Question 16: How are you performing in-situ sulfiding for hydroprocessing catalysts protecting your waste water units from water soluble organic chemicals and their fuel gas system from non-decomposed mercaptans?

RANDY ALEXANDER and JIM ROBINSON (Reactor Resources LLC) 

DMDS decomposes over a CoMo or NiMo catalysts at reactor temperatures in the range of 400-460F, forming H2S and CH4.  The exact temperature needed to achieve complete decomposition is dependent on the pressure, the catalyst type, and the space velocity in the reactor.  For example, full decomposition is achieved above 430F with a pressure of 300 psi and a space velocity of 1.0 hr-1.  At a lower pressure and a higher space velocity, the full decomposition temperature for DMDS will approach 445F.

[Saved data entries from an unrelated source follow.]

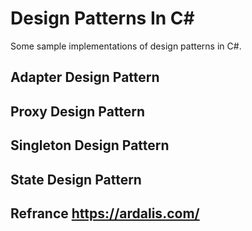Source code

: # Design Patterns In C#

Some sample implementations of design patterns in C#.

## Adapter Design Pattern
## Proxy Design Pattern
## Singleton Design Pattern
## State Design Pattern
## Refrance  https://ardalis.com/
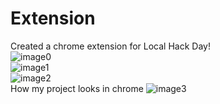 # Extension

Created a chrome extension for Local Hack Day! <br>
![image0](https://user-images.githubusercontent.com/74039736/149363048-fabed84b-2d53-4485-828b-44c6d4f03d79.png) <br>
![image1](https://user-images.githubusercontent.com/74039736/149363072-2b771e51-d0a6-4b05-8424-96ba70351e20.png) <br>
![image2](https://user-images.githubusercontent.com/74039736/149363082-e1a52655-2d33-4b42-971b-0c293741205b.png) <br>
How my project looks in chrome
![image3](https://user-images.githubusercontent.com/74039736/149363093-db40d421-7ba7-45f3-b9b3-a488969dadfc.png) <br>
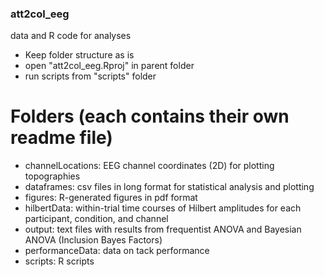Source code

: ### att2col_eeg
data and R code for analyses

- Keep folder structure as is
- open "att2col_eeg.Rproj" in parent folder
- run scripts from "scripts" folder



# Folders (each contains their own readme file)
- channelLocations: EEG channel coordinates (2D) for plotting topographies
- dataframes: csv files in long format for statistical analysis and plotting
- figures: R-generated figures in pdf format
- hilbertData: within-trial time courses of Hilbert amplitudes for each participant, condition, and channel
- output: text files with results from frequentist ANOVA and Bayesian ANOVA (Inclusion Bayes Factors)
- performanceData: data on tack performance
- scripts: R scripts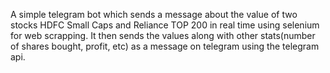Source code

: A simple telegram bot which sends a message about the value of two stocks HDFC Small Caps and Reliance TOP 200 in real time using selenium for web scrapping. It then sends the values along with other stats(number of shares bought, profit, etc) as a message on telegram using the telegram api.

There are several approaches that can be utilized in order to avoid issues with non-decomposed mercaptans in wastewater and fuel gas systems.   

The easiest solution to this issue is a carefully controlled sulfiding process which begins with updated procedures that include modern control technologies and real-time measurements to manage the process. 

Essential control elements include: 

  • Real-time H2S measurement. 

  • Transparent and accurate real-time sulfiding agent measurement. 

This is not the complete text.